Gorender: Uma série de alternativas é possível. Vejo uma repetição cada vez mais grave das crises do capitalismo, um aumento das desigualdades, uma situação que pode levar a uma radicalização de um grande conjunto de assalariados e em particular desses que têm, por suas condições, uma capacidade maior de percepção.

 

Esse grupo não teria de ser tão grande, numericamente, quanto o proletariado?

Gorender: Eu não coloco isso como condição “sine qua non”. Digo que já é uma classe-massa, já não é somente uma classe-elite. Ao que parece, esse segmento será cada vez maior, dependendo do avanço tecnológico, e pode ser que suplante o proletariado tradicional também em quantidade.

 

O sr. cita autores históricos, como Marx, Lênin, Trótski, mas também dialoga com brasileiros como Maria da Conceição Tavares, Fernando Haddad e Francisco de Oliveira.

Gorender: Eu valorizo os autores brasileiros. Considero que são nomes importantes, que têm uma contribuição e eu me manifesto a respeito dela. Não estou dizendo quem é mais importante, Robert Kurtz, Giovanni Arrighi, Paul Kennedy ou eles. Para mim, é indispensável falar a respeito deles.

 

O sr. é um marxista otimista. Acredita numa revolução ou reforma que leve ao socialismo. Não estaria aí repetindo o utopismo que critica em Marx?

Gorender: Pode ser que, no final, apesar de me empenhar numa filtração das idéias utópicas, eu próprio ainda seja utópico. Mas essa conclusão eu deixo para o “post-mortem”. Eu me empenhei em retirar do “corpus” marxista aquelas teses que são manifestamente utópicas. Algumas dizem respeito ao futuro, se o Estado vai desaparecer ou não. Eu penso que a história não termina com o capitalismo, mas quando ele vai sair de cena, eu evito. Além disso, incorporei de forma bastante clara o elemento da indeterminação, da incerteza, tal qual as ciências exatas modernas. Não é uma mera repetição de afirmações que Marx fez como ressalvas. Para mim, é um elemento novo no marxismo,fundado na experiência concreta do século 20.

 

Há dez anos caía o Muro de Berlim.

Gorender: Eu não me associo às comemorações da queda do muro. Não vou me associar a George Bush, a Helmut Kohl. Nunca vi o muro como algo louvável. Foi algo triste, lamentável, que bem representou o tipo de socialismo de certo modo até carcerário que existiu até 1991. A queda do muro pelo menos eliminou um fator de divisão.

 

O sr. vê o PT como um partido social-democrata e reformista. Assim, hoje ele representaria mais a classe operária?

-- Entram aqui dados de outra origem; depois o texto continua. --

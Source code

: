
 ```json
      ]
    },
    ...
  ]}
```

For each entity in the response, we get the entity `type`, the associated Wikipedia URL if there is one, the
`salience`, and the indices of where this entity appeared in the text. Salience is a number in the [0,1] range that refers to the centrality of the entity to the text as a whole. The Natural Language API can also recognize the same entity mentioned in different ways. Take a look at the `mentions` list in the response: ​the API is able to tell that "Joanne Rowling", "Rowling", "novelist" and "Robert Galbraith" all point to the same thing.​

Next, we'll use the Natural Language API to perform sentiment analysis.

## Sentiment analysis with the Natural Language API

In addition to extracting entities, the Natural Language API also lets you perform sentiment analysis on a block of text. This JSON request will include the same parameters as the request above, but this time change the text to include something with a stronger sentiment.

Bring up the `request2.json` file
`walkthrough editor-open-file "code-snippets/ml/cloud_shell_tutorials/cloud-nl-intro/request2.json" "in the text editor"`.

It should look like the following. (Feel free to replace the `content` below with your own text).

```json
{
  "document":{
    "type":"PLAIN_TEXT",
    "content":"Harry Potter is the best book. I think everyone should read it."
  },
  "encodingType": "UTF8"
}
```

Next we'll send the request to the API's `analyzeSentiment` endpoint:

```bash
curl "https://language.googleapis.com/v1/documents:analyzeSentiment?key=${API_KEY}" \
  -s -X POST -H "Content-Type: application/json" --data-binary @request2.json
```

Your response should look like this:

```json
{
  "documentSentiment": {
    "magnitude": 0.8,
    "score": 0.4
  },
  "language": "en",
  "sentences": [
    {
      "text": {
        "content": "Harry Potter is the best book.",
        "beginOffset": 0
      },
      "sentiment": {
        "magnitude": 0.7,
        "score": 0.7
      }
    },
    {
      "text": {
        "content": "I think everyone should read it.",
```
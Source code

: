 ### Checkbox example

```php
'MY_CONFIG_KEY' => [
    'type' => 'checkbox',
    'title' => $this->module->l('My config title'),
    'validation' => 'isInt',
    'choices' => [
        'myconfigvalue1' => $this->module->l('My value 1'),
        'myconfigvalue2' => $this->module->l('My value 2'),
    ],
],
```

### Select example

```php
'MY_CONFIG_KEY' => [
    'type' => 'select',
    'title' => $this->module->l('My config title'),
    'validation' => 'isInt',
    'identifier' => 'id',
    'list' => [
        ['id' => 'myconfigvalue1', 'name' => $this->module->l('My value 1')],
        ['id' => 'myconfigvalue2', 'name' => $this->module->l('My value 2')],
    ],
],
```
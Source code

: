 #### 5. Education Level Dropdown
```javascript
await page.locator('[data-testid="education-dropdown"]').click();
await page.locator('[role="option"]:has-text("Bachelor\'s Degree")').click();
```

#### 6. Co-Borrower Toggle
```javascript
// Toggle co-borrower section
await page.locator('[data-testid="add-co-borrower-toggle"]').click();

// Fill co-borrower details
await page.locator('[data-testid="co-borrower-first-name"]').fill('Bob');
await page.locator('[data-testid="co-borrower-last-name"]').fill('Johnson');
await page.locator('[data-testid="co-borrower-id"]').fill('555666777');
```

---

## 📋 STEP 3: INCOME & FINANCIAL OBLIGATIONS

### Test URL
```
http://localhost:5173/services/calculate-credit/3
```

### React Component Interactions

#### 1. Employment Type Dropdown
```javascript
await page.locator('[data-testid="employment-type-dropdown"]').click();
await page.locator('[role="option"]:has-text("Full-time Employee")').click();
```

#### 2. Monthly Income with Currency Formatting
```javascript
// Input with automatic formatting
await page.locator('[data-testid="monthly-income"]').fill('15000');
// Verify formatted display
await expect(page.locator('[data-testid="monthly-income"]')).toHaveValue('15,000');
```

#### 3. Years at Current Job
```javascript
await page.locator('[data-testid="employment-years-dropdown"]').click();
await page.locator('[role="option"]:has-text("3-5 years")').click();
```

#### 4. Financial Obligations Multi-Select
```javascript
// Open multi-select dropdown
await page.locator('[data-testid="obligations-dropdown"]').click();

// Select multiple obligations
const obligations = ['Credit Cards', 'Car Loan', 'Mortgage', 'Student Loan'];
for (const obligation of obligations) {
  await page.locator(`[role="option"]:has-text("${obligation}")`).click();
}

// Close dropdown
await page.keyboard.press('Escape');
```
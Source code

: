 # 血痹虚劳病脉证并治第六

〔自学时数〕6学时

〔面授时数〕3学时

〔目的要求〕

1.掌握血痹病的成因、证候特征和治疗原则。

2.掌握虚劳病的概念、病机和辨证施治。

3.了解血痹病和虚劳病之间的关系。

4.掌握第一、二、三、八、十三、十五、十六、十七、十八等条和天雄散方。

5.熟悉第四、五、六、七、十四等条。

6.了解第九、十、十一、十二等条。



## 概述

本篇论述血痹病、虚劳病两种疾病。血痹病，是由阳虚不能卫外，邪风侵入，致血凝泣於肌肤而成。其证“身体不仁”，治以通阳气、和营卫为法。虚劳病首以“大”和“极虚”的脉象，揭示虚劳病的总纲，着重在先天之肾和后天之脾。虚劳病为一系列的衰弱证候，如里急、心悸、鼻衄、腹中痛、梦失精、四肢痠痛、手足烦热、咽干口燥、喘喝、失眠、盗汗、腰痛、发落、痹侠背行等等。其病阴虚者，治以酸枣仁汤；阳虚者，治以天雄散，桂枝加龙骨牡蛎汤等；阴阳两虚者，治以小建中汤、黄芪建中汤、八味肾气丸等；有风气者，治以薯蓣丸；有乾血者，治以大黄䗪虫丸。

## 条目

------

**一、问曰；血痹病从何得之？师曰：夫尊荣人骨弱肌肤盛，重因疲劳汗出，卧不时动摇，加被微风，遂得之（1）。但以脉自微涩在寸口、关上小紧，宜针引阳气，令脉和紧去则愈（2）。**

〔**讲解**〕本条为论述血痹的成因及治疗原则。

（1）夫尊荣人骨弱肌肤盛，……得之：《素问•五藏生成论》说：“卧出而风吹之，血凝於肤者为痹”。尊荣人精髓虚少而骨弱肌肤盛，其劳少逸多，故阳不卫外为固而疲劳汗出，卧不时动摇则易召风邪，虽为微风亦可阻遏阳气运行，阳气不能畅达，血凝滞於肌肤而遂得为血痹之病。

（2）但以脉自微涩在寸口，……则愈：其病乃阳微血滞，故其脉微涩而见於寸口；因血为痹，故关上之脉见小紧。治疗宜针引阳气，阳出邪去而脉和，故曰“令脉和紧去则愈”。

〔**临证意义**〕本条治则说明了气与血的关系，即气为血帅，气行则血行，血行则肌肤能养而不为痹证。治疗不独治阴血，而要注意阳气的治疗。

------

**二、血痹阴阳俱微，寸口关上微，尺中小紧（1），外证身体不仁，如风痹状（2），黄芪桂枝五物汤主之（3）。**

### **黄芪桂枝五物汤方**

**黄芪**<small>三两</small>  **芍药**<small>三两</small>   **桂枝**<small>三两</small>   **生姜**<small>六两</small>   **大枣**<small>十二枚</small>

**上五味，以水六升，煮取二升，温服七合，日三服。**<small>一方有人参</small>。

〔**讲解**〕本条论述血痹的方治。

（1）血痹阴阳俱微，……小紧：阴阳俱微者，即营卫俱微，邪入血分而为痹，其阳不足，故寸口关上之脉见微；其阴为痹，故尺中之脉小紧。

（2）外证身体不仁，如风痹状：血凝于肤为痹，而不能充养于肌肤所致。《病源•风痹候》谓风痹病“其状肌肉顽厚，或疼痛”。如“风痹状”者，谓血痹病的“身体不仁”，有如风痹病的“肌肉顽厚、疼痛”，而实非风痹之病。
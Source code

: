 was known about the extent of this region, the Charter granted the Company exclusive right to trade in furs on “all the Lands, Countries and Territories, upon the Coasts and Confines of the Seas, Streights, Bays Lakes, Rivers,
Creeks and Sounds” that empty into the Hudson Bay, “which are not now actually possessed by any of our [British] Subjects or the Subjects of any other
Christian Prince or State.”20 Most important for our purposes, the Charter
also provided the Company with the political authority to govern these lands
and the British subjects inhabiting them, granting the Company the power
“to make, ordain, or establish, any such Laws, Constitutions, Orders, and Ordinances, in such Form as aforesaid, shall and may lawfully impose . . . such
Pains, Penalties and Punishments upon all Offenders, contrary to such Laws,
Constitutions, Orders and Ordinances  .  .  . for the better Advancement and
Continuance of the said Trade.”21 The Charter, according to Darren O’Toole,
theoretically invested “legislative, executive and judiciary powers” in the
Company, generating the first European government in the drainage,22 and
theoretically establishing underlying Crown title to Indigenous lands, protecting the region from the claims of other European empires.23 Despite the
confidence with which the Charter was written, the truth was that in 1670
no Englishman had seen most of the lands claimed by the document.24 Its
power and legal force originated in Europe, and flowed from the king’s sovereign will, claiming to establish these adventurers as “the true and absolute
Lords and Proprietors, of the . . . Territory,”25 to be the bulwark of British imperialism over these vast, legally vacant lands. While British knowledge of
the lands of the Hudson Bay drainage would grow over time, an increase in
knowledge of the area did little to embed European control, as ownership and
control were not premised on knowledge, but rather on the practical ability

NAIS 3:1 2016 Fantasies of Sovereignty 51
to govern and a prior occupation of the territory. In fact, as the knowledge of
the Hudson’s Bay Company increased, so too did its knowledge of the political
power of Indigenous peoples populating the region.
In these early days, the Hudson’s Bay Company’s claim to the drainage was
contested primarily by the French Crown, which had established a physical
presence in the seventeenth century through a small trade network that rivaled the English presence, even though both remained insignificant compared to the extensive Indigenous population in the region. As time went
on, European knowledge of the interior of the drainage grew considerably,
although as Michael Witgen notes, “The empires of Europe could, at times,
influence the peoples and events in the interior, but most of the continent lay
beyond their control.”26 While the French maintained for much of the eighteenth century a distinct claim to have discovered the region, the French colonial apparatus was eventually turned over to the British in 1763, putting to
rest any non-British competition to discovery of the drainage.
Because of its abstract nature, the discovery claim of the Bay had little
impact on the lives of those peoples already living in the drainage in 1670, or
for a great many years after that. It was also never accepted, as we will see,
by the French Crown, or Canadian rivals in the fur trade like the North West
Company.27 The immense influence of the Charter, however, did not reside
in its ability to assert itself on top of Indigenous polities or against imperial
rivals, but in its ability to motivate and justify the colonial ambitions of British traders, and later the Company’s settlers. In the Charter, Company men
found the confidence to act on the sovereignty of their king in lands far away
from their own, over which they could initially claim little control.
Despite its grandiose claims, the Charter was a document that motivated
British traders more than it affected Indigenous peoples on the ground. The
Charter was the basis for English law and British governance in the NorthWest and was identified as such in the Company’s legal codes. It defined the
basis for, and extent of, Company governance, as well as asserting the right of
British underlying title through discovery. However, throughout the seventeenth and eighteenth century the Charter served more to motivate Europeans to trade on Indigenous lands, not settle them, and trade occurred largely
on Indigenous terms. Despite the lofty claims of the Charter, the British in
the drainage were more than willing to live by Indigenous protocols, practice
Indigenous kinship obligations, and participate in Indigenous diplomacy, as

Gorender: De certo modo, sim. Não digo isso como uma censura ao PT, que nasceu colado à classe operária e que não pode ser muito diferente do que representa. Ele entrou nos canais do reformismo da própria classe operária.

 

Os trabalhadores assalariados intelectuais não têm um partido organizado que defenda seus interesses.

Gorender: Eu creio que esses representantes já estão nos partidos que existem. Não espero que eles se organizem num partido isolado, podem atuar nos já existem, no PT, no Brasil, por exemplo. Eu não faço muita figuração a respeito desse segmento.

 

Isso tem um significado prático. É desistir de fazer do proletariado senhor da história.

Gorender: Não se trata de desistir, mas de abrir mão de um mito, de que o proletariado assumiria o papel de vanguarda. Essa expectativa não existe mais, isso é mais ou menos difundido no meio marxista, mas talvez não se tenham dito as coisas da maneira que eu digo. Agora podemos tomar as coisas com mais propriedade do ponto de vista concreto.